__WORK ITEM__. In the listing below, find each line containing "쿠버네티스" and report it.

__SOURCE MATERIAL__.
● ● ● ● ● ● ●
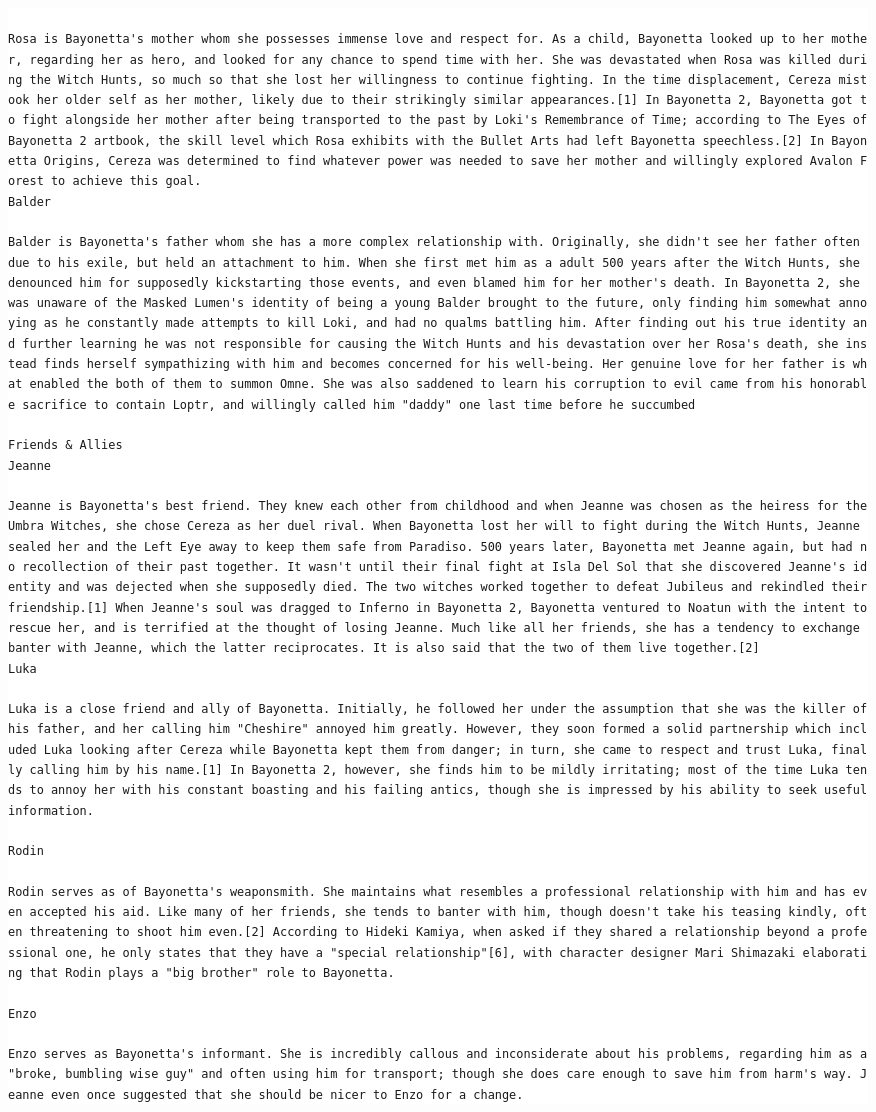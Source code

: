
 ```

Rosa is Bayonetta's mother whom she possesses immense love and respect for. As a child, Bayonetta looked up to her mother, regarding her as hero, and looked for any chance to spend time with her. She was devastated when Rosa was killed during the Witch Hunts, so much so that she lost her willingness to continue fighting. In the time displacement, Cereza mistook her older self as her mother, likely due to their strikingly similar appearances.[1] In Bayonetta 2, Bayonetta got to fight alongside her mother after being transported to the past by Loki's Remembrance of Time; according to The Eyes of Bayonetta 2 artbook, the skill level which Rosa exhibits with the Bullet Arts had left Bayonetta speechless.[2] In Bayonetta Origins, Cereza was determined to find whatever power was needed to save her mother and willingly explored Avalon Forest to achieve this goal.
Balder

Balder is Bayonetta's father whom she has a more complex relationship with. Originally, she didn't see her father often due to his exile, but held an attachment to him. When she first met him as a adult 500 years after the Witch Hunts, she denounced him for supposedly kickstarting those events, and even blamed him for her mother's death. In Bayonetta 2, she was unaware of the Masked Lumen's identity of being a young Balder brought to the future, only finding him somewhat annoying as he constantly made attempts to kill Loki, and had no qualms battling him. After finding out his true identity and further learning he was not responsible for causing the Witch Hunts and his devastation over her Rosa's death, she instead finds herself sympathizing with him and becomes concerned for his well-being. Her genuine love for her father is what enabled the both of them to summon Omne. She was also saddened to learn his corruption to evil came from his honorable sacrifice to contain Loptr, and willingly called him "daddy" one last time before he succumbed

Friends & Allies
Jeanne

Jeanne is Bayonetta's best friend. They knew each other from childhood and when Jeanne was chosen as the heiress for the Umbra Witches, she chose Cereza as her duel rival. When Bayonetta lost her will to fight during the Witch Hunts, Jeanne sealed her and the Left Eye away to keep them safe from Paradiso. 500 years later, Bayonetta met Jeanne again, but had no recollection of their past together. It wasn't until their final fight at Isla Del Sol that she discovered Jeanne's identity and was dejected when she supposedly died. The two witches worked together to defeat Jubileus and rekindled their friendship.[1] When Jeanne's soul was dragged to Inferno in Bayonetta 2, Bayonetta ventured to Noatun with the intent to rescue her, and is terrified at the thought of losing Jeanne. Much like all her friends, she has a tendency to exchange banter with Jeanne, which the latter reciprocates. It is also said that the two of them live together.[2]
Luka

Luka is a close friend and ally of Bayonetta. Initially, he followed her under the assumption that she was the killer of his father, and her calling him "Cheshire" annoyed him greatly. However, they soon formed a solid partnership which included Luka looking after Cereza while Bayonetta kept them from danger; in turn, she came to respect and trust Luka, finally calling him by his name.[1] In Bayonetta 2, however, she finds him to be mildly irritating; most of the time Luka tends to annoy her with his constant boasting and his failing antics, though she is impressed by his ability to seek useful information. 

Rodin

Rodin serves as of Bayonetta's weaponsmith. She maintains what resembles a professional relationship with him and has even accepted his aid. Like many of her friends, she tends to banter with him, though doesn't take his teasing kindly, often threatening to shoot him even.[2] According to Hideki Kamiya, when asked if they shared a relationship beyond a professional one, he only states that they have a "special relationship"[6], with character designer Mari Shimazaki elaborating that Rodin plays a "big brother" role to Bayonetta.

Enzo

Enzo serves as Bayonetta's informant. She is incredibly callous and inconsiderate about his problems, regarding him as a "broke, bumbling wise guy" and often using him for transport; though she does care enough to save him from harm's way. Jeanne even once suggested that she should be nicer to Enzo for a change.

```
● ● ● ● ● ● ●
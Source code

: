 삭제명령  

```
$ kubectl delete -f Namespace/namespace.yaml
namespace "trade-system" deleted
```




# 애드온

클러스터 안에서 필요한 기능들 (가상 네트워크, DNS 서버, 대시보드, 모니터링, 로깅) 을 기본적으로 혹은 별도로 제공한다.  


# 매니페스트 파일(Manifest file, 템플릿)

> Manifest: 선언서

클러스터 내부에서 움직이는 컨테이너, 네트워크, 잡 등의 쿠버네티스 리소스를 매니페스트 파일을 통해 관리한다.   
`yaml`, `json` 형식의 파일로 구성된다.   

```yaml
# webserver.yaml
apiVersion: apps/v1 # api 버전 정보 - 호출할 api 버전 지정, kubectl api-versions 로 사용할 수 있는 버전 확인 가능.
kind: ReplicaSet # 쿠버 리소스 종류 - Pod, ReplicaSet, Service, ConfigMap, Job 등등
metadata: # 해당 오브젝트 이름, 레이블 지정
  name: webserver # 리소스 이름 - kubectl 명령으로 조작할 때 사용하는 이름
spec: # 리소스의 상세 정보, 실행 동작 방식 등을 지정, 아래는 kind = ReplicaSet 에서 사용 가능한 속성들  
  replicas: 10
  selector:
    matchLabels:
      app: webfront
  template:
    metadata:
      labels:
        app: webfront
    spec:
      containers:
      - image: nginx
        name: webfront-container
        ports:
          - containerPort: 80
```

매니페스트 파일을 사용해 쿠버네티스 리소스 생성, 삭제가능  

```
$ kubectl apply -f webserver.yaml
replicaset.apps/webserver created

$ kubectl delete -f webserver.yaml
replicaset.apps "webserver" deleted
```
● ● ● ● ● ● ●
__TASK SOLUTION__.
클러스터 내부에서 움직이는 컨테이너, 네트워크, 잡 등의 쿠버네티스 리소스를 매니페스트 파일을 통해 관리한다.   
매니페스트 파일을 사용해 쿠버네티스 리소스 생성, 삭제가능  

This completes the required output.